▶ _Supplied material_:
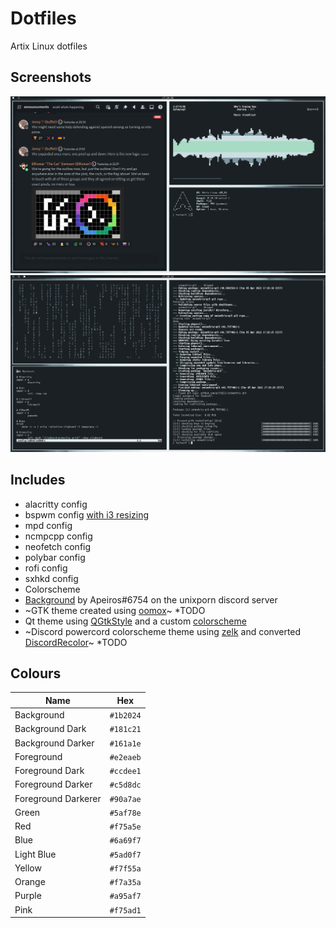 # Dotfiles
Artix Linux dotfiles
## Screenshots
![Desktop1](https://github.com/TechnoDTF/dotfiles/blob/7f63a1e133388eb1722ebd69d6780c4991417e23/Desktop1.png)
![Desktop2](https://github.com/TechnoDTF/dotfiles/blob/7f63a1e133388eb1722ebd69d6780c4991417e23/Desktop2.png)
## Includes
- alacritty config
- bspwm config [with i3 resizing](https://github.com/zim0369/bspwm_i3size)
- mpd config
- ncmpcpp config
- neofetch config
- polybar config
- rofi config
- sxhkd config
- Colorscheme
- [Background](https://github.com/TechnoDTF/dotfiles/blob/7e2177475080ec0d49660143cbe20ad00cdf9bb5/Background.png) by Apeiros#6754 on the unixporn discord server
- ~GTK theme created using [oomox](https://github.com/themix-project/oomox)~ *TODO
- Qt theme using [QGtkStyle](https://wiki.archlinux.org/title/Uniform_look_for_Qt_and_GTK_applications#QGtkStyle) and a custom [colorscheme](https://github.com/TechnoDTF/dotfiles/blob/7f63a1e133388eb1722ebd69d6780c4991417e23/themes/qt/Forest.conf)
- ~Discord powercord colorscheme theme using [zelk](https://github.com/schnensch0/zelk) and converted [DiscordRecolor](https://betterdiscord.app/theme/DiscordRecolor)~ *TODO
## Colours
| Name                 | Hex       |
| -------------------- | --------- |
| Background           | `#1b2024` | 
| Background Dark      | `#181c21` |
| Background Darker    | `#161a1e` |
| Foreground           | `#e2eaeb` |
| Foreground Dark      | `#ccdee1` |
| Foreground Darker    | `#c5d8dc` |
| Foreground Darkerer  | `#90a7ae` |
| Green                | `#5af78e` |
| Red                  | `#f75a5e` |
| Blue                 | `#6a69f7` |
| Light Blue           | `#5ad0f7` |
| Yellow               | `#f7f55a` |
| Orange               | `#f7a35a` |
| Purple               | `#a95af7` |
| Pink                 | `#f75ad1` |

▶ _Task instructions_:
Look through the entries above and say how many lines hold the word "github", giving the number alone.

▶ _Answer section_:
7